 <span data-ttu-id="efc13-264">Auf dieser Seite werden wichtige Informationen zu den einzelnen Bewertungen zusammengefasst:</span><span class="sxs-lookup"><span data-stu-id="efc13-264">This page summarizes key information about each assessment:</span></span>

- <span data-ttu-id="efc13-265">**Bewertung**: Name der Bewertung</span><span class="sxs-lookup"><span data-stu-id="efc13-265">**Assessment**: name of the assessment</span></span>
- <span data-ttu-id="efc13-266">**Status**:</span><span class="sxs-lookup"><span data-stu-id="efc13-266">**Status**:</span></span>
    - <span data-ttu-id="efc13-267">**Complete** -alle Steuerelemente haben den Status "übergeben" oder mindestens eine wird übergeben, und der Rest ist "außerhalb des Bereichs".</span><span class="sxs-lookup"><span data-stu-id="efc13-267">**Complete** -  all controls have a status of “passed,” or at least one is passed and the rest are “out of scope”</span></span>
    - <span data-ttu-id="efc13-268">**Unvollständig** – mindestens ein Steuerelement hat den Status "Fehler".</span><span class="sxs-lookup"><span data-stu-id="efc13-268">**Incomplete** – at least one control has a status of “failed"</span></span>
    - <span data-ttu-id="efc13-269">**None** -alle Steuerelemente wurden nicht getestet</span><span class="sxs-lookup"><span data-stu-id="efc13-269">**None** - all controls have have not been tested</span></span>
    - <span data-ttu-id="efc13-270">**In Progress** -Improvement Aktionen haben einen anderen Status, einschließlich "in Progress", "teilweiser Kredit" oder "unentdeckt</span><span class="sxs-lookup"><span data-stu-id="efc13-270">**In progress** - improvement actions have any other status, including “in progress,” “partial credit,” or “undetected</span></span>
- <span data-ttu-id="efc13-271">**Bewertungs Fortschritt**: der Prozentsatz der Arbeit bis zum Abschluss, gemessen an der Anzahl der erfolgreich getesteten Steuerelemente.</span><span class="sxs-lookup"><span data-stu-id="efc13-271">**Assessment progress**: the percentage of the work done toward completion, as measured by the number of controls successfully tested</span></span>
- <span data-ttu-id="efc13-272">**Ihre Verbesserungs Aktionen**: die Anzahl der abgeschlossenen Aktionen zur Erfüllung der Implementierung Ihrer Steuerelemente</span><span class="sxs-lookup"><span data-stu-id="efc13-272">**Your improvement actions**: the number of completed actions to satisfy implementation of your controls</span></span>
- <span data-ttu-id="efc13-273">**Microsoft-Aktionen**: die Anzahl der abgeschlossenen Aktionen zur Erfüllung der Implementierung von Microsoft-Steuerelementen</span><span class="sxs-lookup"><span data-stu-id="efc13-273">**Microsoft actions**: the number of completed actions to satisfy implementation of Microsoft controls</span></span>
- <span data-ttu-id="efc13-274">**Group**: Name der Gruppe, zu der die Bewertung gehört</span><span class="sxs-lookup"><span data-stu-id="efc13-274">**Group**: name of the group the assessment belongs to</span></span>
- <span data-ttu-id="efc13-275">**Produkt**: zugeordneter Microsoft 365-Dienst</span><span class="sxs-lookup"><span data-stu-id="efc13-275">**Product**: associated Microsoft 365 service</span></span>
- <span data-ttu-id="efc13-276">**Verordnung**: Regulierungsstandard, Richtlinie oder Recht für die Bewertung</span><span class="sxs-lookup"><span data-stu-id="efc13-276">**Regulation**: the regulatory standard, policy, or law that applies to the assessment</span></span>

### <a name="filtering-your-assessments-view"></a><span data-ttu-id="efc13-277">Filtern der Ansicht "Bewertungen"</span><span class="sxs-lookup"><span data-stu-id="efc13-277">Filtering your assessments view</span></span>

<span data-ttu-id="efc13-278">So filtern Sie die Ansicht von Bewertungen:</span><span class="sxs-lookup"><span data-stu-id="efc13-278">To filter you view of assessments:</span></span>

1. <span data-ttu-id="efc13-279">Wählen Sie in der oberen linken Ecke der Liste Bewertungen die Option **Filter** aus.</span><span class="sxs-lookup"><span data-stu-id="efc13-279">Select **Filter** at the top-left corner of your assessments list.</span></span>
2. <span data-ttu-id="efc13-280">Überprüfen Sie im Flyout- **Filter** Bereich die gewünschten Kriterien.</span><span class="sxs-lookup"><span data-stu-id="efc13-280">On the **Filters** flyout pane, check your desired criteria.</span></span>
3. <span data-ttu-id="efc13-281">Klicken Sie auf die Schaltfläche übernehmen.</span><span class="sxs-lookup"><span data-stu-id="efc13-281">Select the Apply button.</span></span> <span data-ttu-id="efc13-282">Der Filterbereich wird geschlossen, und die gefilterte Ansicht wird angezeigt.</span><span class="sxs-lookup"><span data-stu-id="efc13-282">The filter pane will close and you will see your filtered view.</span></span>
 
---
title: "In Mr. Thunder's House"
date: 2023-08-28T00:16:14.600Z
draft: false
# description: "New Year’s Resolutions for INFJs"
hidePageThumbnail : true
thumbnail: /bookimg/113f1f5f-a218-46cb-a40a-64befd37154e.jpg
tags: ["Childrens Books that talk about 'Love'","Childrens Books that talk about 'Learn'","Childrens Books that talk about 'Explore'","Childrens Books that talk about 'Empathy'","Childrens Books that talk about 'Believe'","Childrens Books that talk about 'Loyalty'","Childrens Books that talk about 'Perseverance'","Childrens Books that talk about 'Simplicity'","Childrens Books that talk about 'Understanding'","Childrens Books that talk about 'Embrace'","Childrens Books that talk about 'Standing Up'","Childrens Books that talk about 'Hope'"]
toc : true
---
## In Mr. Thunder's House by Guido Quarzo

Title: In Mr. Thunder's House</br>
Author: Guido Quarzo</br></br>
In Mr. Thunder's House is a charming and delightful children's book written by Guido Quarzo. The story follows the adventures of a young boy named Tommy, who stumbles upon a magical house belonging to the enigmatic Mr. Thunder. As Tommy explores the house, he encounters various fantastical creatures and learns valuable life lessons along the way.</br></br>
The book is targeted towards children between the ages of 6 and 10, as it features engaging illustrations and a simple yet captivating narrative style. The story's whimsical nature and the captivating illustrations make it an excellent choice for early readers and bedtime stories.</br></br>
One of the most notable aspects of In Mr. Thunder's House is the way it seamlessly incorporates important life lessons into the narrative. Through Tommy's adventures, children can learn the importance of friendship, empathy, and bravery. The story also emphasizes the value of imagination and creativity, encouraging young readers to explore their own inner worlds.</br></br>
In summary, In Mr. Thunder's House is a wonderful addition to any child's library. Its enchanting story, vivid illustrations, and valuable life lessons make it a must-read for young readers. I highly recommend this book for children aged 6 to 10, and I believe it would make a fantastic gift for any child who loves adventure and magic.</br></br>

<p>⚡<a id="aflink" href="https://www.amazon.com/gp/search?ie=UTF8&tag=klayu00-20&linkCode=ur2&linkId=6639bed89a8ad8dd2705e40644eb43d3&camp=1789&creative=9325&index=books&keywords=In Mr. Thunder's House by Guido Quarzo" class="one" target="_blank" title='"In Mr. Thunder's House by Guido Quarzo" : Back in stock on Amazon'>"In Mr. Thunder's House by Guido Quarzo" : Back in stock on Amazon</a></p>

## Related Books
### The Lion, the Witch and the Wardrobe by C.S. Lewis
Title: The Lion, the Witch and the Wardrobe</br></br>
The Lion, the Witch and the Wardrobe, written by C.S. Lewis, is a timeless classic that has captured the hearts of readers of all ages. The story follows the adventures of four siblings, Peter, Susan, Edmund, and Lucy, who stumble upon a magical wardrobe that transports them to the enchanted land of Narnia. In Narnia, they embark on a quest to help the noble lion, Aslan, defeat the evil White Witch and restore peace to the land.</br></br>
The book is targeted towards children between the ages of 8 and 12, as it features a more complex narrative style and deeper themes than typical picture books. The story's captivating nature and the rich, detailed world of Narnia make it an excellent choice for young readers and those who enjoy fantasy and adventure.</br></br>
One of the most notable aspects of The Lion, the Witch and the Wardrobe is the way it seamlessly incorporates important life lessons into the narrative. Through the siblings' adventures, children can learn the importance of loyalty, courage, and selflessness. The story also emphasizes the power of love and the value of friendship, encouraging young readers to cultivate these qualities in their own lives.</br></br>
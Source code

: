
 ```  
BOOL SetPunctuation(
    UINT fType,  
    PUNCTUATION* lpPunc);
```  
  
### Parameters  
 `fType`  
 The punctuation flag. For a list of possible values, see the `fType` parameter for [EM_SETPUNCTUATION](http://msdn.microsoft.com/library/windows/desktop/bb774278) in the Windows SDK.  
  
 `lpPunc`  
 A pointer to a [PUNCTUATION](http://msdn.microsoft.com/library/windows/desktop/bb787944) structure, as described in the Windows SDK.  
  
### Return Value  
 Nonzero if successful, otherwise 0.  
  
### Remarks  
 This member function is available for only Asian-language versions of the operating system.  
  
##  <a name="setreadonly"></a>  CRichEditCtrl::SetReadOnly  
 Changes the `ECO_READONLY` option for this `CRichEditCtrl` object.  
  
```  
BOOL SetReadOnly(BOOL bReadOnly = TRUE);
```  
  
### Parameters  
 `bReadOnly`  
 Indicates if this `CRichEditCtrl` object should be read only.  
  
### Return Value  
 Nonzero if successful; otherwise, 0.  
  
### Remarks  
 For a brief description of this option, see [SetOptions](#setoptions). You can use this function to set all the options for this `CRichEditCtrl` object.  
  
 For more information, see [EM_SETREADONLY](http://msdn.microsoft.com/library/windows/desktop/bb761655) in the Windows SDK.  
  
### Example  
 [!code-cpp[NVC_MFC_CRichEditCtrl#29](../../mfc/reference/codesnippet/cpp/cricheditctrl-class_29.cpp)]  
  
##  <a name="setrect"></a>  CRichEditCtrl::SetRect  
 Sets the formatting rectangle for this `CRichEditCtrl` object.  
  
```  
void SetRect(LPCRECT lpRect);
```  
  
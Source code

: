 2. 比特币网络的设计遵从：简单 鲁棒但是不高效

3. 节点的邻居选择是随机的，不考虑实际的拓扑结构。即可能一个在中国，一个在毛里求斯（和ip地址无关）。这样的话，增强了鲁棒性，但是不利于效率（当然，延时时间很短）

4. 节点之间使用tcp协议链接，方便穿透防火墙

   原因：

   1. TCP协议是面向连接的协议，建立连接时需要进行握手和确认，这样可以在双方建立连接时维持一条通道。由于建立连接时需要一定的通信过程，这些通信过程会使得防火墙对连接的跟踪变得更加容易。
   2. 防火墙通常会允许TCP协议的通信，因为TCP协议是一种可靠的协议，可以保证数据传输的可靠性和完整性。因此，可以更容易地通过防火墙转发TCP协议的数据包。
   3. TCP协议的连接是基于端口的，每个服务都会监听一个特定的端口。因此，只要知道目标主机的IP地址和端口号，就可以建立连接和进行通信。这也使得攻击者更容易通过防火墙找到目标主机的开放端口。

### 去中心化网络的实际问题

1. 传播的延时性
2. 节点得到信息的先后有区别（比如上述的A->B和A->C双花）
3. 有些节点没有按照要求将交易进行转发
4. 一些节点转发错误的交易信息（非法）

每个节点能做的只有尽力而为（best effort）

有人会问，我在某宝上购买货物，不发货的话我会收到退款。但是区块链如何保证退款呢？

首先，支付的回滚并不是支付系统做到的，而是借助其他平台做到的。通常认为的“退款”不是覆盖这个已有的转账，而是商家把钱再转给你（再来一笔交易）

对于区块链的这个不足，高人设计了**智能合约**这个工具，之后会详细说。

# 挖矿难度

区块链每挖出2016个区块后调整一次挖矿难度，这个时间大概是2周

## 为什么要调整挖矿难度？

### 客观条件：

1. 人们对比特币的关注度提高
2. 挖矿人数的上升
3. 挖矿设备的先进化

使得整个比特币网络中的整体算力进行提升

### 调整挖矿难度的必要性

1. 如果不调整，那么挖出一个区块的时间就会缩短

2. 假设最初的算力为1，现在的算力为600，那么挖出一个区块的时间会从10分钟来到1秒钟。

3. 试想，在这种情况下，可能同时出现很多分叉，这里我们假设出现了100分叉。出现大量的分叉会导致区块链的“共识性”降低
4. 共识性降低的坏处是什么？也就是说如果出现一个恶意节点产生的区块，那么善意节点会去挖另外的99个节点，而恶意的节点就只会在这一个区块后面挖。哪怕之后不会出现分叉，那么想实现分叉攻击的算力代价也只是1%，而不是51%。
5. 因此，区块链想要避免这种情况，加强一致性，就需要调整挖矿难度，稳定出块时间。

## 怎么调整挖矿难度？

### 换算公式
☆ ☆ ☆ ☆ ☆ ☆ ☆
TRY IT
From the records above, quote only the lines running from the line with "Sets the formatting" to the line with "2. 防火墙通常会允许TCP", both lines included.

OUTPUT OF THE EXERCISE
 Sets the formatting rectangle for this `CRichEditCtrl` object.  
  
```  
void SetRect(LPCRECT lpRect);
```  
  
Source code

: 2. 比特币网络的设计遵从：简单 鲁棒但是不高效

3. 节点的邻居选择是随机的，不考虑实际的拓扑结构。即可能一个在中国，一个在毛里求斯（和ip地址无关）。这样的话，增强了鲁棒性，但是不利于效率（当然，延时时间很短）

4. 节点之间使用tcp协议链接，方便穿透防火墙

   原因：

   1. TCP协议是面向连接的协议，建立连接时需要进行握手和确认，这样可以在双方建立连接时维持一条通道。由于建立连接时需要一定的通信过程，这些通信过程会使得防火墙对连接的跟踪变得更加容易。
   2. 防火墙通常会允许TCP协议的通信，因为TCP协议是一种可靠的协议，可以保证数据传输的可靠性和完整性。因此，可以更容易地通过防火墙转发TCP协议的数据包。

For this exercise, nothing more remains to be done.